A. Konsep Dasar
I. 1. Pengertian Paraplegia
Paraplegia yaitu akibat lesi yang
mengenai lumbal torakal atau bagian sokral medula spinalis dengan disfungsi
ekstremitas bawah defekasi dan berkemih.
Paraplegia yaitu penderita cedera
pada medula spinalis torakal, lumbal dan sokral (Prico, 1995 : 1021).
2.
Anatomi dan Fisiologi
a.
Anatomi
Yang disebut tulang belakang di dalam
tubuih kita yaitu susunan tulang yang terbentang dari ruas tulang leher pertama
(C1) hingga tulang ekor ke-4 (C4).
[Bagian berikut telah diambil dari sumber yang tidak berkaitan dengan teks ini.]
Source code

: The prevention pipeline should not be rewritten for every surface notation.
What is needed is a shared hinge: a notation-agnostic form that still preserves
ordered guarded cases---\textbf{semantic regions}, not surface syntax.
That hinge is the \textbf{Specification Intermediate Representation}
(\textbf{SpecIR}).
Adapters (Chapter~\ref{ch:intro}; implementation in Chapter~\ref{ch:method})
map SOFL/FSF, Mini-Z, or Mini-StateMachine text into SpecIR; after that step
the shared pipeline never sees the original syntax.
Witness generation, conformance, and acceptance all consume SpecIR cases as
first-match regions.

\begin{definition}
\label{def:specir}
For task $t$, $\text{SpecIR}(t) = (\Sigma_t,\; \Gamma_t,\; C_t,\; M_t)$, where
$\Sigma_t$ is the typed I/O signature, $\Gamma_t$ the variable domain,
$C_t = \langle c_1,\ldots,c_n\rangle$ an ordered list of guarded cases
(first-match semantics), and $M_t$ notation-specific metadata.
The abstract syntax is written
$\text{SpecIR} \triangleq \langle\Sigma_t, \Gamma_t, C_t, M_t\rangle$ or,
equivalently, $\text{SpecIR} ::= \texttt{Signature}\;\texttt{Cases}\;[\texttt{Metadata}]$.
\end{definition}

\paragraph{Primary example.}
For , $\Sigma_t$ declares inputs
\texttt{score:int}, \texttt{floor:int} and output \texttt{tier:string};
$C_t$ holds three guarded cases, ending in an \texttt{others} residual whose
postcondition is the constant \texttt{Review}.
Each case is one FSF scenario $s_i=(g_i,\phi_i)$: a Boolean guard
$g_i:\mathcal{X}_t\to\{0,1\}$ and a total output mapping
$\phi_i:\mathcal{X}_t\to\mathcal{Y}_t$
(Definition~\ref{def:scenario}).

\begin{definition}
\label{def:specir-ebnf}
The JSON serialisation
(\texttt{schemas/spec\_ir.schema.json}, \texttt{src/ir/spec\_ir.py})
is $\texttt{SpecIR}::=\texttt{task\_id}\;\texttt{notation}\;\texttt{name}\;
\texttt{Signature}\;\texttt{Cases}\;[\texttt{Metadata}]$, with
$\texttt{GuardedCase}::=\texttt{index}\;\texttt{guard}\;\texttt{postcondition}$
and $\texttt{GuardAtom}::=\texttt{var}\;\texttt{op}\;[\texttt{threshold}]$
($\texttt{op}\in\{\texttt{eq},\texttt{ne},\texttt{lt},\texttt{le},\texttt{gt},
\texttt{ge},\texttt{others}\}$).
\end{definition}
Tulang-tulang tersebut
terdiri dari kelompok ruas tulang yang terbagi menjadi :
-
7 buah tulang servikal
-
12 buah tulang torakal
-
5 buah tulang lumbal
-
5 buah tulang sokral
-
4 buah tulang koksigues.
b.
Fisiologi
Lesi medula spinalis diklasifikasikan
sebagai :
1.
Lesi komplit : yaitu
kehilangan sensasi dan fungsi mekanik volunter total.
2.
Lesi tidak komplit : yaitu
kehilangan sensai dan fungsi mekanik volunter.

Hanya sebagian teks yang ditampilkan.